• [TASK]: Wherever "labelValue" appears in a line of the records below, count that line, and report only the number.

Start of DATA SUPPLIED

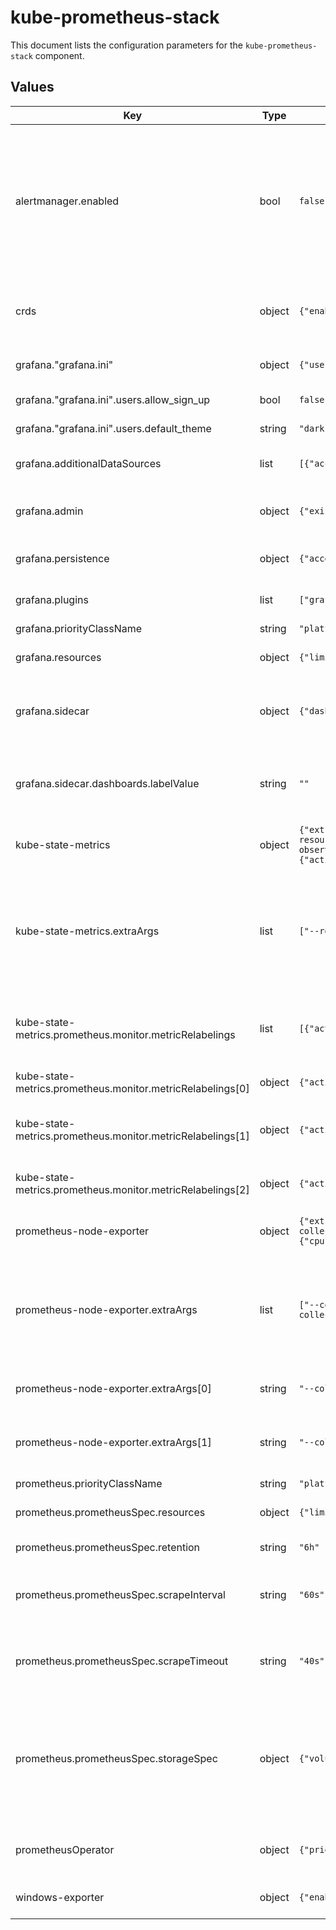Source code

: # kube-prometheus-stack

This document lists the configuration parameters for the `kube-prometheus-stack` component.

## Values

| Key | Type | Default | Description |
|-----|------|---------|-------------|
| alertmanager.enabled | bool | `false` | Disabled by default. This blueprint uses Grafana Unified Alerting as the primary platform for managing alerts from all datasources (Prometheus, Loki, etc.), providing a single, integrated user experience. |
| crds | object | `{"enabled":false}` | Disables the installation of CRDs, as they are managed separately. |
| grafana."grafana.ini" | object | `{"users":{"allow_sign_up":false,"default_theme":"dark"}}` | Advanced Grafana configuration via grafana.ini |
| grafana."grafana.ini".users.allow_sign_up | bool | `false` | Disables the user sign-up page. |
| grafana."grafana.ini".users.default_theme | string | `"dark"` | Set the default UI theme to dark. |
| grafana.additionalDataSources | list | `[{"access":"proxy","isDefault":false,"name":"Loki","type":"loki","url":"http://loki.observability.svc.cluster.local:3100"}]` | Additional datasources for Grafana. |
| grafana.admin | object | `{"existingSecret":"grafana-admin-credentials","passwordKey":"admin-password","userKey":"admin-user"}` | Use existing secret for admin credentials from Vault via ESO. |
| grafana.persistence | object | `{"accessModes":["ReadWriteOnce"],"enabled":true,"size":"1Gi","type":"pvc"}` | Enable persistence for dashboards and settings |
| grafana.plugins | list | `["grafana-piechart-panel","grafana-polystat-panel","marcusolsson-json-datasource"]` | Automatically install useful plugins on startup. |
| grafana.priorityClassName | string | `"platform-dashboards"` |  |
| grafana.resources | object | `{"limits":{"cpu":"250m","memory":"256Mi"},"requests":{"cpu":"50m","memory":"128Mi"}}` | Resource limits and requests for Grafana. |
| grafana.sidecar | object | `{"dashboards":{"enabled":true,"label":"grafana_dashboard","labelValue":""}}` | Sidecar to automatically discover and load dashboards from ConfigMaps. |
| grafana.sidecar.dashboards.labelValue | string | `""` | An empty labelValue searches for the presence of the label, regardless of its value. |
| kube-state-metrics | object | `{"extraArgs":["--resources=cronjobs,daemonsets,deployments,jobs,namespaces,networkpolicies,nodes,persistentvolumeclaims,persistentvolumes,pods,services,statefulsets,storageclasses"],"priorityClassName":"platform-observability","prometheus":{"monitor":{"metricRelabelings":[{"action":"labeldrop","regex":"uid"},{"action":"labeldrop","regex":"container_id"},{"action":"labeldrop","regex":"image_id"}]}},"resources":{"limits":{"cpu":"50m","memory":"128Mi"},"requests":{"cpu":"25m","memory":"64Mi"}}}` | Resource limits and requests for kube-state-metrics. |
| kube-state-metrics.extraArgs | list | `["--resources=cronjobs,daemonsets,deployments,jobs,namespaces,networkpolicies,nodes,persistentvolumeclaims,persistentvolumes,pods,services,statefulsets,storageclasses"]` | Enable only relevant resource types (whitelist approach). Disables: ReplicaSets, ConfigMaps, Secrets, RBAC, HPAs, Leases, Webhooks, etc. |
| kube-state-metrics.prometheus.monitor.metricRelabelings | list | `[{"action":"labeldrop","regex":"uid"},{"action":"labeldrop","regex":"container_id"},{"action":"labeldrop","regex":"image_id"}]` | Drop high-cardinality labels that add noise without operational value. |
| kube-state-metrics.prometheus.monitor.metricRelabelings[0] | object | `{"action":"labeldrop","regex":"uid"}` | Drop uid label: UUIDs not useful in dashboards/queries |
| kube-state-metrics.prometheus.monitor.metricRelabelings[1] | object | `{"action":"labeldrop","regex":"container_id"}` | Drop container_id: SHA256 hashes change on every restart (high churn) |
| kube-state-metrics.prometheus.monitor.metricRelabelings[2] | object | `{"action":"labeldrop","regex":"image_id"}` | Drop image_id: SHA256 hashes redundant with image tag |
| prometheus-node-exporter | object | `{"extraArgs":["--collector.disable-defaults","--collector.cpu","--collector.cpufreq","--collector.meminfo","--collector.diskstats","--collector.filesystem","--collector.netdev","--collector.loadavg","--collector.pressure","--collector.vmstat","--collector.stat","--collector.uname"],"priorityClassName":"platform-observability","resources":{"limits":{"cpu":"30m","memory":"48Mi"},"requests":{"cpu":"15m","memory":"24Mi"}}}` | Resource limits and requests for the node-exporter. |
| prometheus-node-exporter.extraArgs | list | `["--collector.disable-defaults","--collector.cpu","--collector.cpufreq","--collector.meminfo","--collector.diskstats","--collector.filesystem","--collector.netdev","--collector.loadavg","--collector.pressure","--collector.vmstat","--collector.stat","--collector.uname"]` | Minimal collector set optimized for K3d + Cilium eBPF environments. Uses whitelist approach (disable defaults, enable only essentials) to minimize overhead. |
| prometheus-node-exporter.extraArgs[0] | string | `"--collector.disable-defaults"` | Disable all default collectors (40+ collectors) |
| prometheus-node-exporter.extraArgs[1] | string | `"--collector.cpu"` | Enable ONLY essential collectors for K8s observability (10 collectors) |
| prometheus.priorityClassName | string | `"platform-observability"` |  |
| prometheus.prometheusSpec.resources | object | `{"limits":{"cpu":"250m","memory":"512Mi"},"requests":{"cpu":"100m","memory":"384Mi"}}` | Resource limits and requests for Prometheus. |
| prometheus.prometheusSpec.retention | string | `"6h"` | Metrics retention time. |
| prometheus.prometheusSpec.scrapeInterval | string | `"60s"` | Global scrape interval for all ServiceMonitors (unless overridden). |
| prometheus.prometheusSpec.scrapeTimeout | string | `"40s"` | Global scrape timeout for all ServiceMonitors (unless overridden). |
| prometheus.prometheusSpec.storageSpec | object | `{"volumeClaimTemplate":{"spec":{"accessModes":["ReadWriteOnce"],"resources":{"requests":{"storage":"1Gi"}}}}}` | Enable persistence for Prometheus TSDB. 1Gi supports 6h retention for ~50 pods with 4x overhead margin. Data survives pod restarts but is lost on cluster destruction. |
| prometheusOperator | object | `{"priorityClassName":"platform-observability","resources":{"limits":{"cpu":"50m","memory":"64Mi"},"requests":{"cpu":"25m","memory":"32Mi"}}}` | Resource limits and requests for the Prometheus Operator. |
| windows-exporter | object | `{"enabled":false}` | Disables unnecessary components. |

End of DATA SUPPLIED

• [COMPLETED EXERCISE]: 2